***** Excerpted records
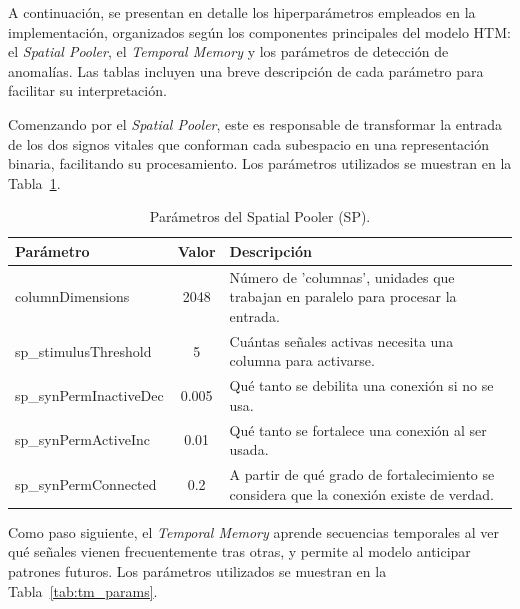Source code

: A continuación, se presentan en detalle los hiperparámetros empleados en la implementación, organizados según los componentes principales del modelo HTM: el \textit{Spatial Pooler}, el \textit{Temporal Memory} y los parámetros de detección de anomalías. Las tablas incluyen una breve descripción de cada parámetro para facilitar su interpretación.

\medskip

Comenzando por el \textit{Spatial Pooler}, este es responsable de transformar la entrada de los dos signos vitales que conforman cada subespacio en una representación binaria, facilitando su procesamiento. Los parámetros utilizados se muestran en la Tabla~\ref{tab:spatial_pooler_params}.

\begin{table}[H]
  \centering
  \small
  \begin{tabular}{l c p{7cm}}
    \hline
    \textbf{Parámetro} & \textbf{Valor} & \textbf{Descripción} \\
    \hline
    columnDimensions & 2048 & Número de 'columnas', unidades que trabajan en paralelo para procesar la entrada. \\
    sp\_stimulusThreshold & 5 & Cuántas señales activas necesita una columna para activarse. \\
    sp\_synPermInactiveDec & 0.005 & Qué tanto se debilita una conexión si no se usa. \\
    sp\_synPermActiveInc & 0.01 & Qué tanto se fortalece una conexión al ser usada. \\
    sp\_synPermConnected & 0.2 & A partir de qué grado de fortalecimiento se considera que la conexión existe de verdad. \\
    \hline
  \end{tabular}
  \caption{Parámetros del Spatial Pooler (SP).}
  \label{tab:spatial_pooler_params}
\end{table}

\medskip

Como paso siguiente, el \textit{Temporal Memory} aprende secuencias temporales al ver qué señales vienen frecuentemente tras otras, y permite al modelo anticipar patrones futuros. Los parámetros utilizados se muestran en la Tabla~\ref{tab:tm_params}.

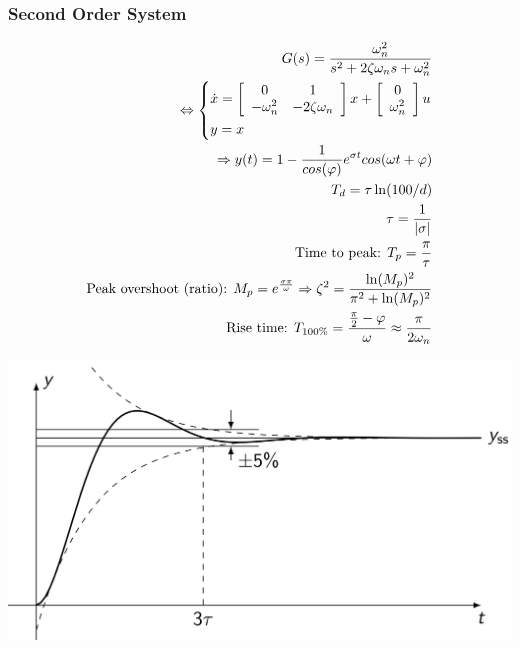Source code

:     \subsubsection{Second Order System}
        \begin{align*}
            G(s) = \frac{\omega_n^2}{s^2 + 2 \zeta \omega_n s + \omega_n^2}\\
            \Leftrightarrow 
            \begin{cases*}
                \dot{x} = 
                    \left[\begin{array}{c c}
                        0 & 1\\
                        -\omega_n^2 & -2 \zeta \omega_n
                    \end{array}\right]
                    x + 
                    \left[\begin{array}{c}
                        0\\
                        \omega_n^2
                    \end{array}\right] u\\
                y = x
            \end{cases*}\\
            \Rightarrow y(t) = 1 - \frac{1}{cos(\varphi)}e^{\sigma t} cos(\omega t + \varphi)\\
            T_d = \tau \ln(100/d)\\
            \tau = \frac{1}{|\sigma|}\\
            \text{Time to peak: } T_p = \frac{\pi}{\tau}\\
            \text{Peak overshoot (ratio): } M_p = e^{\frac{\sigma \pi}{\omega}} \Rightarrow \zeta^2 = \frac{\ln(M_p)^2}{\pi^2 + \ln(M_p)^2}\\
            \text{Rise time: } T_{100 \%} = \frac{\frac{\pi}{2} - \varphi}{\omega} \approx \frac{\pi}{2 \omega_n}
        \end{align*}
        
        \includegraphics[width = \linewidth]{src/images/second_order_step_response.png}

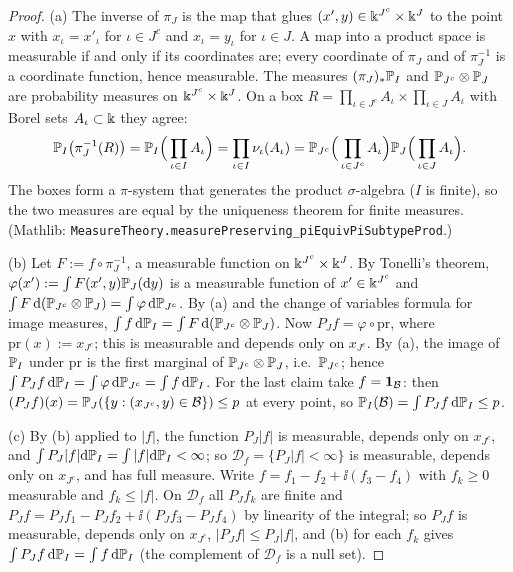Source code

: \begin{proof}
(a) The inverse of $\pi_J$ is the map that glues $(x',y)\in\Bbbk^{J^c}\times\Bbbk^J$ to the point $x$ with $x_\iota=x'_\iota$ for $\iota\in J^c$ and $x_\iota=y_\iota$ for $\iota\in J$. A map into a product space is measurable if and only if its coordinates are;
every coordinate of $\pi_J$ and of $\pi_J^{-1}$ is a coordinate function, hence measurable. The measures $(\pi_J)_*\mathbb{P}_I$ and $\mathbb{P}_{J^c}\otimes\mathbb{P}_J$ are probability measures on $\Bbbk^{J^c}\times\Bbbk^J$. On a box
$R=\prod_{\iota\in J^c}A_\iota\times\prod_{\iota\in J}A_\iota$ with Borel sets $A_\iota\subset\Bbbk$ they agree:
\[
 \mathbb{P}_I\big(\pi_J^{-1}(R)\big)=\mathbb{P}_I\Big(\prod_{\iota\in I}A_\iota\Big)=\prod_{\iota\in I}\nu_\iota(A_\iota)=\mathbb{P}_{J^c}\Big(\prod_{\iota\in J^c}A_\iota\Big)\mathbb{P}_J\Big(\prod_{\iota\in J}A_\iota\Big).
\]
The boxes form a $\pi$-system that generates the product $\sigma$-algebra ($I$ is finite), so the two measures are equal by the uniqueness theorem for finite measures.
(Mathlib: \texttt{MeasureTheory.measurePreserving\_piEquivPiSubtypeProd}.)

(b) Let $F:=f\circ\pi_J^{-1}$, a measurable function on $\Bbbk^{J^c}\times\Bbbk^J$. By Tonelli's theorem, $\varphi(x'):=\int F(x',y)\mathbb{P}_J(\mathrm{d} y)$ is a measurable function of $x'\in\Bbbk^{J^c}$ and $\int F\,\mathrm{d}(\mathbb{P}_{J^c}\otimes\mathbb{P}_J)=\int\varphi\,\mathrm{d}\mathbb{P}_{J^c}$.
By (a) and the change of variables formula for image measures, $\int f\,\mathrm{d}\mathbb{P}_I=\int F\,\mathrm{d}(\mathbb{P}_{J^c}\otimes\mathbb{P}_J)$. Now $P_Jf=\varphi\circ\mathrm{pr}$, where $\mathrm{pr}(x):=x_{J^c}$; this is measurable and depends only on $x_{J^c}$. By (a), the image of $\mathbb{P}_I$ under $\mathrm{pr}$ is the first marginal of
$\mathbb{P}_{J^c}\otimes\mathbb{P}_J$, i.e.\ $\mathbb{P}_{J^c}$; hence $\int P_Jf\,\mathrm{d}\mathbb{P}_I=\int\varphi\,\mathrm{d}\mathbb{P}_{J^c}=\int f\,\mathrm{d}\mathbb{P}_I$. For the last claim take $f=\mathbf{1}_{\mathcal B}$: then $(P_Jf)(x)=\mathbb{P}_J(\{y:(x_{J^c},y)\in\mathcal B\})\le p$ at every point, so $\mathbb{P}_I(\mathcal B)=\int P_Jf\,\mathrm{d}\mathbb{P}_I\le p$.

(c) By (b) applied to $|f|$, the function $P_J|f|$ is measurable, depends only on $x_{J^c}$, and $\int P_J|f|\mathrm{d}\mathbb{P}_I=\int|f|\mathrm{d}\mathbb{P}_I<\infty$; so $\mathcal D_f=\{P_J|f|<\infty\}$ is measurable, depends only on $x_{J^c}$, and has full measure.
Write $f=f_1-f_2+\ii(f_3-f_4)$ with $f_k\ge0$ measurable and $f_k\le|f|$. On $\mathcal D_f$ all $P_Jf_k$ are finite and $P_Jf=P_Jf_1-P_Jf_2+\ii(P_Jf_3-P_Jf_4)$ by linearity of the integral; so $P_Jf$ is measurable, depends only on $x_{J^c}$, $|P_Jf|\le P_J|f|$,
and (b) for each $f_k$ gives $\int P_Jf\,\mathrm{d}\mathbb{P}_I=\int f\,\mathrm{d}\mathbb{P}_I$ (the complement of $\mathcal D_f$ is a null set).


\end{proof}
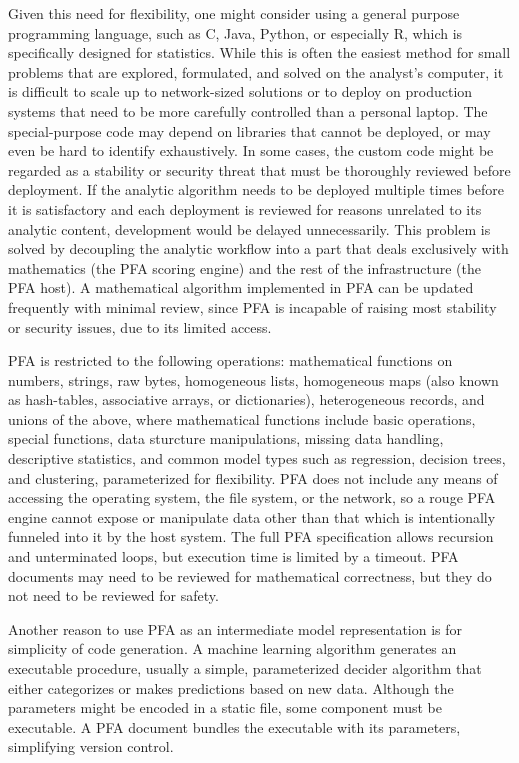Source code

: \documentclass{article}
\begin{document}
Given this need for flexibility, one might consider using a general purpose programming language, such as C, Java, Python, or especially R, which is specifically designed for statistics.  While this is often the easiest method for small problems that are explored, formulated, and solved on the analyst's computer, it is difficult to scale up to network-sized solutions or to deploy on production systems that need to be more carefully controlled than a personal laptop.  The special-purpose code may depend on libraries that cannot be deployed, or may even be hard to identify exhaustively.  In some cases, the custom code might be regarded as a stability or security threat that must be thoroughly reviewed before deployment.  If the analytic algorithm needs to be deployed multiple times before it is satisfactory and each deployment is reviewed for reasons unrelated to its analytic content, development would be delayed unnecessarily.  This problem is solved by decoupling the analytic workflow into a part that deals exclusively with mathematics (the PFA scoring engine) and the rest of the infrastructure (the PFA host).  A mathematical algorithm implemented in PFA can be updated frequently with minimal review, since PFA is incapable of raising most stability or security issues, due to its limited access.

PFA is restricted to the following operations: mathematical functions on numbers, strings, raw bytes, homogeneous lists, homogeneous maps (also known as hash-tables, associative arrays, or dictionaries), heterogeneous records, and unions of the above, where mathematical functions include basic operations, special functions, data sturcture manipulations, missing data handling, descriptive statistics, and common model types such as regression, decision trees, and clustering, parameterized for flexibility.  PFA does not include any means of accessing the operating system, the file system, or the network, so a rouge PFA engine cannot expose or manipulate data other than that which is intentionally funneled into it by the host system.  The full PFA specification allows recursion and unterminated loops, but execution time is limited by a timeout.  PFA documents may need to be reviewed for mathematical correctness, but they do not need to be reviewed for safety.

Another reason to use PFA as an intermediate model representation is for simplicity of code generation.  A machine learning algorithm generates an executable procedure, usually a simple, parameterized decider algorithm that either categorizes or makes predictions based on new data.  Although the parameters might be encoded in a static file, some component must be executable.  A PFA document bundles the executable with its parameters, simplifying version control.
\end{document}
**********
### Problem to work on
Your reply should be the number of lines in the entries that contain "every", nothing more.

### Completed exercise
2